Each of the Portfolios operated as funds-of-funds, as identified in the Prospectus, may engage in all of the investments and investment strategies discussed in Part II of this SAI, either by each such Portfolio's investments in an underlying fund or by investing the Portfolio's assets in the investments or strategies.
FUNDAMENTAL INVESTMENT RESTRICTIONS
Set forth below are certain investment restrictions applicable to the Portfolios. Fundamental restrictions may not be changed without a majority vote of shareholders as required by the 1940 Act. Non-fundamental restrictions may be changed by the Board of Trustees without shareholder approval.
The investment restrictions set forth below are “fundamental” policies. More information regarding “fundamental” policies of the Portfolios and the requirements for changing such “fundamental” policies is set forth in this SAI under the caption “Investment Objectives, Policies and Principal Risks.”More information about the “non-fundamental” investment policies of the Portfolios is set forth in the Prospectus under the caption “Investment Objectives and Policies.”
FUNDAMENTAL INVESTMENT RESTRICTIONS APPLICABLE ONLY TO THE FOLLOWING PORTFOLIOS:
AST Cohen & Steers Realty Portfolio
AST Goldman Sachs Mid-Cap Growth Portfolio
AST Goldman Sachs Small-Cap Value Portfolio
AST J.P. Morgan International Equity Portfolio
AST J.P. Morgan Strategic Opportunities Portfolio
AST Loomis Sayles Large-Cap Growth Portfolio
AST Lord Abbett Core Fixed Income Portfolio
AST MFS Global Equity Portfolio
AST MFS Growth Portfolio
AST Neuberger Berman/LSV Mid-Cap Value Portfolio
AST QMA US Equity Alpha Portfolio
AST Small-Cap Growth Portfolio
AST Small-Cap Growth Opportunities Portfolio
AST T. Rowe Price Large-Cap Growth Portfolio
AST Value Equity Portfolio
AST WEDGE Capital Mid-Cap Value Portfolio
1. No Portfolio may issue senior securities, except as permitted under the 1940 Act.
2. With respect to each Portfolio other than the AST QMA US Equity Alpha Portfolio, no Portfolio may borrow money, except that a Portfolio may (i) borrow money for non-leveraging, temporary or emergency purposes, and (ii) engage in reverse repurchase agreements and make other investments or engage in other transactions, which may involve a borrowing, in a manner consistent with the Portfolio's investment objective and policies; provided that the combination of (i) and (ii) shall not exceed 33  1 3 % of the value of the Portfolio's assets (including the amount borrowed) less liabilities (other than borrowings) or such other percentage permitted by law.

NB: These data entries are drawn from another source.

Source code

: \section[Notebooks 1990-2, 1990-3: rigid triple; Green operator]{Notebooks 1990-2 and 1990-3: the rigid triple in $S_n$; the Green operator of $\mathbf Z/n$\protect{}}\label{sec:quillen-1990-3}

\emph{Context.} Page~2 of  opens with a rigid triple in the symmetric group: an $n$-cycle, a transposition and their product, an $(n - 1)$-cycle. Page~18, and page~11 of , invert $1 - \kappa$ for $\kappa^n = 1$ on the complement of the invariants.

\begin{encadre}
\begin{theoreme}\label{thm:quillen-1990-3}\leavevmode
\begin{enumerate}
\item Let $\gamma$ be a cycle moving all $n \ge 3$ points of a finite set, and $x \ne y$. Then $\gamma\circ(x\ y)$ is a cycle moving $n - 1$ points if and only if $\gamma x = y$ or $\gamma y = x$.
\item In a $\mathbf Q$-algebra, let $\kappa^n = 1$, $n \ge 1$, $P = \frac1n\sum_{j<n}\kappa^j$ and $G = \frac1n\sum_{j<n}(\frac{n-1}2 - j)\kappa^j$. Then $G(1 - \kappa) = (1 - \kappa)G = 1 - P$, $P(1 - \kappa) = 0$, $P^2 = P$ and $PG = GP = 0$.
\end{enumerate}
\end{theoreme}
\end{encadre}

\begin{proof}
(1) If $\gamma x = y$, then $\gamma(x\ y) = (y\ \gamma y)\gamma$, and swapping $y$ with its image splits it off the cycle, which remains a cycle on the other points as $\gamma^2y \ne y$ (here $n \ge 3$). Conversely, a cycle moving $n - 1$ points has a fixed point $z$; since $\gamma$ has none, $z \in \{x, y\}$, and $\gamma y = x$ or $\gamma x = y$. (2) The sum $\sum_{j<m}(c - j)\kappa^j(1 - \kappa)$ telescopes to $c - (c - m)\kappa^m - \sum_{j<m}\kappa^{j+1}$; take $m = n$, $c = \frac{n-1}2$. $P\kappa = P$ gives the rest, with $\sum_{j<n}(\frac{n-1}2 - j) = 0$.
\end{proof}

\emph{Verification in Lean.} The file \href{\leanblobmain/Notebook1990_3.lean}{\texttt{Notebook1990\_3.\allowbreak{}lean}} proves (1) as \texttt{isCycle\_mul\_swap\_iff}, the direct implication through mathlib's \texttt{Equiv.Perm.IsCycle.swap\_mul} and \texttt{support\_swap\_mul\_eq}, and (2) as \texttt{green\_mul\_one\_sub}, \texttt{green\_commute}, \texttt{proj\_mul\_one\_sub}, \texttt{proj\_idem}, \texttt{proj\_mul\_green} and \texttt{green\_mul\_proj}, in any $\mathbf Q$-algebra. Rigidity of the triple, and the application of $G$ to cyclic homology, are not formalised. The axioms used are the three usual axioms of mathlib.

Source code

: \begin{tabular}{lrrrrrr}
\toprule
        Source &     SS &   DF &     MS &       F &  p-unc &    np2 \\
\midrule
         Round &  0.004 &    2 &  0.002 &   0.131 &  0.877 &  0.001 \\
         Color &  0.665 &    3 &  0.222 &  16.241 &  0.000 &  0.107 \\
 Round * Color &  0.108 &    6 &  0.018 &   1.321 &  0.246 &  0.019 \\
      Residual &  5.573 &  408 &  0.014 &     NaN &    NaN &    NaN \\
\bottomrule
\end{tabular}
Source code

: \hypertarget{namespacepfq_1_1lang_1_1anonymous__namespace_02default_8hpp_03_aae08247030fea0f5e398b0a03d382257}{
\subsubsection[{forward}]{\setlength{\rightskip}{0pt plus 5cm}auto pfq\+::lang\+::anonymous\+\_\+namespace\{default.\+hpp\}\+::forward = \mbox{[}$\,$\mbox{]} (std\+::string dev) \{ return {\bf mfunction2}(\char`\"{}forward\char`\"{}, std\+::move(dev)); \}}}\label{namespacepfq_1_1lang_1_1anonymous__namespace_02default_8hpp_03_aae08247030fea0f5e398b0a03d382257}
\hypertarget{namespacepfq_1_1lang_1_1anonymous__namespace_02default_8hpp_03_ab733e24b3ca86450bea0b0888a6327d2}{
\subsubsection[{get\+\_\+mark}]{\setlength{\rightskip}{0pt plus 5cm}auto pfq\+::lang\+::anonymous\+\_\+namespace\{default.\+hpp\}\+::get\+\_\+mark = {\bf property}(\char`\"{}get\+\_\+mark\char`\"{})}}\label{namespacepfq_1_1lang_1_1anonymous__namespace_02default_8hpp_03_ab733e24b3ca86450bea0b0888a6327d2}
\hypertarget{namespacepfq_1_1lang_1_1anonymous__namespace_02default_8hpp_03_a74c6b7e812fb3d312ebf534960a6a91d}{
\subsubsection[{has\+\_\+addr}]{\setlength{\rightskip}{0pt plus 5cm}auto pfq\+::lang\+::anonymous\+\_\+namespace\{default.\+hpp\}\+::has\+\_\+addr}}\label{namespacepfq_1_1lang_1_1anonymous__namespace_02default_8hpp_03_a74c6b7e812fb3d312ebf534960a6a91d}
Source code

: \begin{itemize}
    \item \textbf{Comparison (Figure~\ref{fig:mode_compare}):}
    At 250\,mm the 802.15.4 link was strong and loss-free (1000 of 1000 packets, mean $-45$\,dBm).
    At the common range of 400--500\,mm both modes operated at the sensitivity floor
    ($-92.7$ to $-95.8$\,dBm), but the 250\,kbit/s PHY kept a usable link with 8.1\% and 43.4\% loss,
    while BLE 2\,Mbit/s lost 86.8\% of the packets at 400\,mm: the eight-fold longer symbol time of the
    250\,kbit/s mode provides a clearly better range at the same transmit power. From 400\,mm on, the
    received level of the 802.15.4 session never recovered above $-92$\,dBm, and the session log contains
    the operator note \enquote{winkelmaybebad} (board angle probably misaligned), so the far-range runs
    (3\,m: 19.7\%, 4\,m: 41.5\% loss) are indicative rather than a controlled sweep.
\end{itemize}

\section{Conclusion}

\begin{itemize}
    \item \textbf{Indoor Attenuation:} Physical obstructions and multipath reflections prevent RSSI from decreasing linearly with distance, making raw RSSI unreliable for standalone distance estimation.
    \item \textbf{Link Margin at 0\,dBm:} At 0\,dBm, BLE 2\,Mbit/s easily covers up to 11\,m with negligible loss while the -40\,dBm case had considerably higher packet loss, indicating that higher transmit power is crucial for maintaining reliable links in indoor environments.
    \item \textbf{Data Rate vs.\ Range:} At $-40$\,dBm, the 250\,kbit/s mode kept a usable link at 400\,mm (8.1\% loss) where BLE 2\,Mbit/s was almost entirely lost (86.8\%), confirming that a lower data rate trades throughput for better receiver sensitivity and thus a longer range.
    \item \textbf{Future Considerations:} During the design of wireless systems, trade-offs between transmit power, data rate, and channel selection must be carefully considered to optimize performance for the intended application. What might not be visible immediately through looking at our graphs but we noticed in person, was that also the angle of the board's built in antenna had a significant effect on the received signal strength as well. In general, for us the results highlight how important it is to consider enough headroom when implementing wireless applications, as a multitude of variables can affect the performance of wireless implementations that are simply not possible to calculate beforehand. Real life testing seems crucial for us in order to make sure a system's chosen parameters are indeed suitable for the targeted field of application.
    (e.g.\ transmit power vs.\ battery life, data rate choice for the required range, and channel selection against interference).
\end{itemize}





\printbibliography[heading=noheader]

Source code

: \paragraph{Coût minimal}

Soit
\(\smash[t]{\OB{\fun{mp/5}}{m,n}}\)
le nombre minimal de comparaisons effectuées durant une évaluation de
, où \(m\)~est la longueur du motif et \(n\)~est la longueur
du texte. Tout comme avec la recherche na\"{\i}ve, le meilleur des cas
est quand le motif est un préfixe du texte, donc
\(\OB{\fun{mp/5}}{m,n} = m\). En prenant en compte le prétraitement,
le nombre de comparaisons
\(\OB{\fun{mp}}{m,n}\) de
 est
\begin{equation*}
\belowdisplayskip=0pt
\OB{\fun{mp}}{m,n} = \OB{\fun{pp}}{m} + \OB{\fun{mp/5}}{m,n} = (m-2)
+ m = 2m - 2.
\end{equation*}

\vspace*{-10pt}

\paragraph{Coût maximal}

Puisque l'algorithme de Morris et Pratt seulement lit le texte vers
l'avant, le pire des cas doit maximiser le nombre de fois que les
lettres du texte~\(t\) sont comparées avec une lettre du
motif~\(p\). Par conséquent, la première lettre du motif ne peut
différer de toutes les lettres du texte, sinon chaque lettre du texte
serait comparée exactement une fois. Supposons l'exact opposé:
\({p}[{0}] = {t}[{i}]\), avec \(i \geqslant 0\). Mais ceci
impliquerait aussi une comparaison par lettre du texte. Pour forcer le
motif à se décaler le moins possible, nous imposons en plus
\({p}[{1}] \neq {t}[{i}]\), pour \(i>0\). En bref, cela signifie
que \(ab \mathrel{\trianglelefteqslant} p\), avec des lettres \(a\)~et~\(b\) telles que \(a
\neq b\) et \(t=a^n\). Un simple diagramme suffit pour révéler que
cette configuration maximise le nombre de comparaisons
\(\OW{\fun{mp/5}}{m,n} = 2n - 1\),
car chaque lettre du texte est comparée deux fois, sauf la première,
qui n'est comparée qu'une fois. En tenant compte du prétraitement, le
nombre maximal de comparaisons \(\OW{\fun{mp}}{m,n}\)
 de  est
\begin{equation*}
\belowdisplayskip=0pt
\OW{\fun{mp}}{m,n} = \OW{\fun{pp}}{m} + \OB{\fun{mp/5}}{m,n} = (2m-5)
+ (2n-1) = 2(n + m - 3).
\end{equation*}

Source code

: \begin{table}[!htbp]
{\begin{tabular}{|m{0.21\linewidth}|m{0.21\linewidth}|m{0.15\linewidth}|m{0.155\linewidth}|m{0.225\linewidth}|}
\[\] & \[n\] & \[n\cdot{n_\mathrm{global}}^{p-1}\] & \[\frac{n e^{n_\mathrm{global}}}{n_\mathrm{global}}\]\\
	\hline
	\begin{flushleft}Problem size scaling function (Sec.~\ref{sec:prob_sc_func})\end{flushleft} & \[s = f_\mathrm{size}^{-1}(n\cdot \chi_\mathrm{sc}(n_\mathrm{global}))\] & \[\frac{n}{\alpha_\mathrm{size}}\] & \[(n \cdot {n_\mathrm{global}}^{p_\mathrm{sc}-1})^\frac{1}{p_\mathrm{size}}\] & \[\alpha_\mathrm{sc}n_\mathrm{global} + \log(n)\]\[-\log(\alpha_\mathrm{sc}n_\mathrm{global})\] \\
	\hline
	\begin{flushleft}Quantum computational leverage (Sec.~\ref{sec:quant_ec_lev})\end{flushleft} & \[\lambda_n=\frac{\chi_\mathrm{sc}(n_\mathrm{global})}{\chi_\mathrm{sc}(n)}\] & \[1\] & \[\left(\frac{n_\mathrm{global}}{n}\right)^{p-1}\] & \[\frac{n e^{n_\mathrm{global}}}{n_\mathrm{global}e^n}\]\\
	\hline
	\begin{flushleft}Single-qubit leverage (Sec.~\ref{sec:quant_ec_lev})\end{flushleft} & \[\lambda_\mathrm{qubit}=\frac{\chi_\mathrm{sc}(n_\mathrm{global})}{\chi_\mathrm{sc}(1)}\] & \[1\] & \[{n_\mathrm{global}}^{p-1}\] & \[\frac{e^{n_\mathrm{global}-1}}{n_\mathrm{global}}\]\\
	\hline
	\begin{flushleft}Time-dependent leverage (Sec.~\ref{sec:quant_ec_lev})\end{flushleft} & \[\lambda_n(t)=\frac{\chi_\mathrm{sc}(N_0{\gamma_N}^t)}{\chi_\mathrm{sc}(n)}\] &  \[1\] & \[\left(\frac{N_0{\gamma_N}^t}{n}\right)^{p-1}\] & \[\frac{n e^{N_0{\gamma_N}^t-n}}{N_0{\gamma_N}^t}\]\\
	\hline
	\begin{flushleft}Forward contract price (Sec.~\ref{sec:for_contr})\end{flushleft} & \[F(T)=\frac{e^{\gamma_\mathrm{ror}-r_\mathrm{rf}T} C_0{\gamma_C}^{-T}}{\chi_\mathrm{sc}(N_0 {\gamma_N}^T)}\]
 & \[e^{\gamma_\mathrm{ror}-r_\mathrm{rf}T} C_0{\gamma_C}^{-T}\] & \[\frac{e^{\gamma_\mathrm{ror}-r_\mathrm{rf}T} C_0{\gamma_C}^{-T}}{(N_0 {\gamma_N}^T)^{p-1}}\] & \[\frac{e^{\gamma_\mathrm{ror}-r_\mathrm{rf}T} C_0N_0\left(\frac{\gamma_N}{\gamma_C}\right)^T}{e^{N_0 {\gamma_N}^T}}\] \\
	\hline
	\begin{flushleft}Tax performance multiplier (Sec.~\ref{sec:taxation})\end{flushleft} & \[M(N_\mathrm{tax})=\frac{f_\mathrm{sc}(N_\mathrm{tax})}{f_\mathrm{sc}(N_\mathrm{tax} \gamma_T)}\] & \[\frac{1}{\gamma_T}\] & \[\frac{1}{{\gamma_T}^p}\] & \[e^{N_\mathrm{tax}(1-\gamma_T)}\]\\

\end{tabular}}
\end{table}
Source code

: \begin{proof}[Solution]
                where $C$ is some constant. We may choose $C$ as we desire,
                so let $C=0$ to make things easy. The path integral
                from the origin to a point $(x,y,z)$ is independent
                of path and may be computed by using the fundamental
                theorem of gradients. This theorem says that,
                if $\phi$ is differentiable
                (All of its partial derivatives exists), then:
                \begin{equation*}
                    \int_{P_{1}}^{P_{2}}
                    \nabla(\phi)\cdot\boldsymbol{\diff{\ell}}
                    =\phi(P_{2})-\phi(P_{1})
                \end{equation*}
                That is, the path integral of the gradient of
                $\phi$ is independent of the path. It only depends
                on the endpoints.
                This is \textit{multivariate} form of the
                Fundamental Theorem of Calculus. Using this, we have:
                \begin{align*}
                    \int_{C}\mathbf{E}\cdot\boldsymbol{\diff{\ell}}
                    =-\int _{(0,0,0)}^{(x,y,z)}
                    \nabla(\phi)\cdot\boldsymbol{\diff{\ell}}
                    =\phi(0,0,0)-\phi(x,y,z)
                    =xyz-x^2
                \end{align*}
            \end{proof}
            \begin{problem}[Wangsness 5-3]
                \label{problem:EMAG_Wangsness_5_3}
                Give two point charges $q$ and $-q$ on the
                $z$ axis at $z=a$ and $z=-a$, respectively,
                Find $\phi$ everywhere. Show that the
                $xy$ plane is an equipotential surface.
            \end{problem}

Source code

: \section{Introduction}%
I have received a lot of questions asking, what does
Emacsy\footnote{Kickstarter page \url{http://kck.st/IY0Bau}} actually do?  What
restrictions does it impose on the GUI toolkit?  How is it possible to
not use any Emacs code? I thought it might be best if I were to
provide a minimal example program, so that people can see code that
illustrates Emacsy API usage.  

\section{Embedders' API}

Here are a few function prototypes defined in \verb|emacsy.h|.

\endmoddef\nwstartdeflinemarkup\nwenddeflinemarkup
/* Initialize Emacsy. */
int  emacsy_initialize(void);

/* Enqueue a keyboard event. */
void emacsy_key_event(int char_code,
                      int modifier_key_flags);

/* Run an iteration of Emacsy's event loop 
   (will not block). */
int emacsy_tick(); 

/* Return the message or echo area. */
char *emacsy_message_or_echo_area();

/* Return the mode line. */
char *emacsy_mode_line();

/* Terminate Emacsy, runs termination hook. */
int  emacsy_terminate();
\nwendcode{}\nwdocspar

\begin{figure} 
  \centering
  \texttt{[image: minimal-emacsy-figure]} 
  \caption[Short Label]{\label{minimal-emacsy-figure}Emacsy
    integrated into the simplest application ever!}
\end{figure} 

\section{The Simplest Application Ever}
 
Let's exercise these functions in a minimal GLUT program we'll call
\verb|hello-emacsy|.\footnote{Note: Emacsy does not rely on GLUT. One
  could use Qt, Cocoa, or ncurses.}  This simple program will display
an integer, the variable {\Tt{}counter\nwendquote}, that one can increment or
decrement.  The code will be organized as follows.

Any borrowings which come to exceed this amount will be reduced in accordance with applicable law. Subject to the above limitations, a Portfolio may borrow from persons to the extent permitted by applicable law, including the 1940 Act, or to the extent permitted by any exemption from the 1940 Act that may be granted by the SEC, or any SEC releases, no-action letters or similar relief or interpretive guidance.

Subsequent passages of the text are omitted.